We are pleased to enclose an EDHEC-Risk Institute research article published in the September 2018 issue of Management Science entitled "A Reinterpretation of the Optimal Demand for Risky Assets in Fund Separation Theorems". In this article, authors Romain Deguest, Lionel Martellini and Vincent Milhau introduce new expressions for the optimal portfolio in a multi-period model, and they propose a criterion to assess whether the introduction of a new asset in the investment universe adds to an investor's welfare.
Dynamic portfolio optimisation models have been developed to find optimal investment strategies for investors who have the possibility to revise their asset allocation over time. They provide optimal investment rules that explain how the percentage allocation to each asset should depend on market conditions at each future date, these conditions being summarised in the level of interest rates, the risk premia of constituents (e.g. the equity and the bond risk premia), as well as their volatilities and correlations. In a series of pioneering articles published between 1969 and 1973, the economist Robert Merton, who was awarded the Nobel Memorial Prize in Economic Sciences in 1997 with Myron Scholes, showed that at each point in time, the optimal portfolio is an overlay of different portfolios that have well-defined roles. The first is the “myopic portfolio”, which maximises the Sharpe ratio at a short horizon instead of the actual, possibly remote, investment horizon. Then come a series of “hedging portfolios”, which are specially designed to have good performance when market conditions deteriorate (and conversely display low returns when conditions improve). This result is known as the “fund separation theorem”.
The intuition for the presence of the hedging demands is as follows: bad market conditions mean poor risk and return perspectives for investors, so they have negative impact on their welfare, but this effect can be offset if the portfolio displays higher returns. It is the purpose of the hedging portfolios to deliver these higher returns in the “bad scenarios”. For instance, lower interest rates mean lower expected returns on portfolios, but by purchasing long-term bonds, the prices of which increase when interest rates decrease, an investor can hedge against this event.

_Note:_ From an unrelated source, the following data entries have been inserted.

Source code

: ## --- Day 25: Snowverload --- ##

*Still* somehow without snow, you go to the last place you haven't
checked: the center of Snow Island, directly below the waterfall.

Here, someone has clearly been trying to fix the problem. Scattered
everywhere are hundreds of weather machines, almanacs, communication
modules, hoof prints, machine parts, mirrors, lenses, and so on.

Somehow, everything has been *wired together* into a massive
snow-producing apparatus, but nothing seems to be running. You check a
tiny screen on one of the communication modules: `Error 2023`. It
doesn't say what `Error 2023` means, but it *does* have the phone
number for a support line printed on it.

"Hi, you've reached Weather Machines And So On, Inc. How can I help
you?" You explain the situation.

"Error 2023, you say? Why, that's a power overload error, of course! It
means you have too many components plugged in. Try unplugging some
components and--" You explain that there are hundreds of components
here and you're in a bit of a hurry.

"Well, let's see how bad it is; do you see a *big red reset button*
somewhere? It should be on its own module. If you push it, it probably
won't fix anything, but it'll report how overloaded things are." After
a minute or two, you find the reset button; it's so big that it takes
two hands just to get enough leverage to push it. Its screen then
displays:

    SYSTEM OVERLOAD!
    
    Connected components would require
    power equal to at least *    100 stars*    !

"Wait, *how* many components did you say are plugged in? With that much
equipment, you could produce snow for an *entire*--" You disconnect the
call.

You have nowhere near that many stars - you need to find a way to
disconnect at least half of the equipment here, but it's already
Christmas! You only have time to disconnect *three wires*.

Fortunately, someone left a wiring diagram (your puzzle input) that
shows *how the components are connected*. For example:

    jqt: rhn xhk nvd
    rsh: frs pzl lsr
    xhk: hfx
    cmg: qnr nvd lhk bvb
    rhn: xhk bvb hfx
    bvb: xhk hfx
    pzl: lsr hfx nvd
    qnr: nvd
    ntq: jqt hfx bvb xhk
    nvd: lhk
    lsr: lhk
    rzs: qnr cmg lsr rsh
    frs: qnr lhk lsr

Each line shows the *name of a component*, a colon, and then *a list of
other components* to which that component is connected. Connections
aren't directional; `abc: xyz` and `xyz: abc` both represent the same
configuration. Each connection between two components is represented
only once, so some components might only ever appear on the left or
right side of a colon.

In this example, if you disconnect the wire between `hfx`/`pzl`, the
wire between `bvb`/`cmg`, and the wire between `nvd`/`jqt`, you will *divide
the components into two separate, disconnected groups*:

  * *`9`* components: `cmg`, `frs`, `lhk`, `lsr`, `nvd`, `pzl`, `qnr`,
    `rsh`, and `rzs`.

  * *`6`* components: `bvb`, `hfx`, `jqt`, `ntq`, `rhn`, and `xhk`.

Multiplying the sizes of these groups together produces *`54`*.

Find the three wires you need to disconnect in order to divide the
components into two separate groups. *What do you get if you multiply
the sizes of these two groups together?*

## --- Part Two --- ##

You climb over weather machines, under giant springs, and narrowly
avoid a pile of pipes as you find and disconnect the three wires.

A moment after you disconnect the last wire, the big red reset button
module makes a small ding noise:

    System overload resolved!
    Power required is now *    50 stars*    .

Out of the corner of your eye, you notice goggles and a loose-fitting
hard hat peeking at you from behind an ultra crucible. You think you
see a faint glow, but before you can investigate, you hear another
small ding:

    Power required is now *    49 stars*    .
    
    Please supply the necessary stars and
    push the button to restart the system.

The hedging portfolio associated with the interest rate level will thus be mostly invested in long-term bonds. More generally, there is one hedging portfolio for each risk factor behind market conditions.
An asset, whether it is stocks, bonds, a sub-class of these or an alternative class, can be part of all building blocks, so the total demand for this asset is the sum of a myopic demand and a series of hedging demands. The first contribution of our paper is to provide a new way to compute the weight of an asset in each elementary portfolio, which turns out to clarify the economic intuition behind the composition of the portfolios: an asset is included in a portfolio if, and only if, this improves the criterion optimised by the portfolio. Thus, it is part of the myopic portfolio if it leads to a higher Sharpe ratio, and it enters a hedging portfolio if it contributes to a better correlation with the risk factor to hedge. These rules can be expressed mathematically with the help of regression parameters, which convey easier economic interpretation than the matrix formulas traditionally used to calculate portfolio weights. The second contribution of our paper is to find “irrelevance conditions” for a new asset, that is conditions under which the introduction of this asset in the investment universe does not improve welfare. This question has been asked in the literature to study the benefits of diversifying investment equities across countries, or those of adding alternative asset classes to a stock-bond mix, but it has always been studied with “mean-variance spanning tests”, which test whether or not the new asset is useful in the myopic portfolio. In a dynamic context, an asset can be irrelevant in the myopic portfolio, but still be useful in the hedging portfolios. Thus, an asset does not contribute to welfare if it does not enter any of the building blocks of the fund separation theorem.